How to pop the interpreter's stack?

Steven D'Aprano steve+comp.lang.python at pearwood.info
Sat Dec 25 17:49:08 EST 2010


On Sat, 25 Dec 2010 09:17:27 -0500, Robert Kern wrote:

> On 12/24/10 5:14 PM, Ethan Furman wrote:
> 
>> There are also times when I change the exception being raised to match
>> what python expects from that type of object -- for example, from
>> WhatEverException to KeyError for a dict-like object. So in this regard
>> I agree with Steven.
> 
> Steven isn't arguing that particular point here, nor is anyone arguing
> against it.

Emphasis on *here*.

You will note that in Python 3, if you raise an exception inside an 
except block, both the *original* and the new exception are printed. This 
is great for fixing bugs inside except blocks, but terribly disruptive 
for catching one error and raising another error in it's place, e.g.:

try:
    x+0
except ValueError, TypeError as e:
    # x is not a numeric value, e.g. a string or a NAN.
    raise MyError('x is not a number')


The explicit raise is assumed to indicate a bug in the except block, and 
the original exception is printed as well.

But that's a separate issue from what is being discussed here.

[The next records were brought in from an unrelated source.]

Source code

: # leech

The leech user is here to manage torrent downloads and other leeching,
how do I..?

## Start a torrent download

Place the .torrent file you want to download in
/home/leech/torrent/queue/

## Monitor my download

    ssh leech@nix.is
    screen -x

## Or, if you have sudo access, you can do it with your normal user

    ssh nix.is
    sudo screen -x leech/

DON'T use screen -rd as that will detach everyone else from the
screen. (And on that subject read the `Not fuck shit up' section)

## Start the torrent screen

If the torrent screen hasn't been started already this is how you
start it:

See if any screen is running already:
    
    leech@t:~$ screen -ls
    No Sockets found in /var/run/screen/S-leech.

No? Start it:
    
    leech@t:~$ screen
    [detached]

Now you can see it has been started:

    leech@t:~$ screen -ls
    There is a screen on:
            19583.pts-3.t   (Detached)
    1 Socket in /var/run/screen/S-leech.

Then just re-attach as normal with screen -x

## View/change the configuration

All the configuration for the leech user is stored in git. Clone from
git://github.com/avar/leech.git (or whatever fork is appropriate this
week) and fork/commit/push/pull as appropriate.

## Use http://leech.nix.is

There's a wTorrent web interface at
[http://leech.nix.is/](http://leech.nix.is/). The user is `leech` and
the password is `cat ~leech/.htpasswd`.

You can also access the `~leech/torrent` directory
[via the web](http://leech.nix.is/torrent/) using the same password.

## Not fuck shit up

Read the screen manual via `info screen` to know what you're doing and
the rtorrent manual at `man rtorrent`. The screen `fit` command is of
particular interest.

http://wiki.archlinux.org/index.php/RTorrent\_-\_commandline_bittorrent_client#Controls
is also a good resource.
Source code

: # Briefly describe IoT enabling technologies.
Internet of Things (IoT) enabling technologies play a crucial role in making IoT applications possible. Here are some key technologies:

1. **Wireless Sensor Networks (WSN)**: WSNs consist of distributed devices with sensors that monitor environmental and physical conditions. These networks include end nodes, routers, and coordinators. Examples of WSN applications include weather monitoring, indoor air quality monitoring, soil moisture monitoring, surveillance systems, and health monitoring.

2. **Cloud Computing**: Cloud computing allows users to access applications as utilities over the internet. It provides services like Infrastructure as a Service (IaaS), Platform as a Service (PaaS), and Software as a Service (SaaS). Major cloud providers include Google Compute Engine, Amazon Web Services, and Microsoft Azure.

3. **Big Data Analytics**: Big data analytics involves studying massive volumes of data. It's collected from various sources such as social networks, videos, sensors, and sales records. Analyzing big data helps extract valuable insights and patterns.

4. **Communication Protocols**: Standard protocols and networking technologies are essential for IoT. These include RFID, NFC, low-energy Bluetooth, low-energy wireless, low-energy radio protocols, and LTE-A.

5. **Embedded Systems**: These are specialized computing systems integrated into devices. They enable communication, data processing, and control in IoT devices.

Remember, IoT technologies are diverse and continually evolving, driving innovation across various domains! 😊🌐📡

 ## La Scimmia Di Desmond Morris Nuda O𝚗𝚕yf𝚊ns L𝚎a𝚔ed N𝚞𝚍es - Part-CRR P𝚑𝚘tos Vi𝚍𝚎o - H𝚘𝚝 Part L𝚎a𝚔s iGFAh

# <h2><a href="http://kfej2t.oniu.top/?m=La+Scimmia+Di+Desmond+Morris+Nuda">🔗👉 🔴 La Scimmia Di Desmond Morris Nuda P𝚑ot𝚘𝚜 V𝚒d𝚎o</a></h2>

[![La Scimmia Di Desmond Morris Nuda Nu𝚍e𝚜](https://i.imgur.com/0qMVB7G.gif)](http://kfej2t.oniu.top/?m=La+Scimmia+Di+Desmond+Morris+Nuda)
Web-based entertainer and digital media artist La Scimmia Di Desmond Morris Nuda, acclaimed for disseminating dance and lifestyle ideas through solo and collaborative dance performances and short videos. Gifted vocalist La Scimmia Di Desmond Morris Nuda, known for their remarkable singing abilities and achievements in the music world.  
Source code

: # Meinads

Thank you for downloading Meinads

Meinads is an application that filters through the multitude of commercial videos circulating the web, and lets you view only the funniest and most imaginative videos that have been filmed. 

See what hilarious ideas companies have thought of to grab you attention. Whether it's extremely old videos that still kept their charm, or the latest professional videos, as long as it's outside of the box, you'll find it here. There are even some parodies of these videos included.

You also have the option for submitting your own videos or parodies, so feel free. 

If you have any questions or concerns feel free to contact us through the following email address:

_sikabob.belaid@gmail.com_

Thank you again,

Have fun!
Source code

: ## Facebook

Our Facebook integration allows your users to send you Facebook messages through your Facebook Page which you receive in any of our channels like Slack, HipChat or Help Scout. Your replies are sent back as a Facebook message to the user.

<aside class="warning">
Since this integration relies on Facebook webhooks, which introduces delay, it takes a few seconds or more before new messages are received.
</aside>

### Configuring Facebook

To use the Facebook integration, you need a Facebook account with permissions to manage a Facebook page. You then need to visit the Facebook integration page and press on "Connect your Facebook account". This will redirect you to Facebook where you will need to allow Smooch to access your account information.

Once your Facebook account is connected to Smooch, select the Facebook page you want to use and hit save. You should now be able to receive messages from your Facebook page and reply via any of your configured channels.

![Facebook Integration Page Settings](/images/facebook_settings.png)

What we're 
discussing here is the idea that a function should be able to delegate 
work to private subroutines without the caller being aware of that fact. 
When you return a value, the caller doesn't see the internal details of 
how you calculated the value, but if you deliberately raise an exception, 
the caller does. Often this is the right thing to do, but sometimes it 
isn't. E.g. you can't delegate input validation to a subroutine and raise 
inside the subroutine without obfuscating the traceback.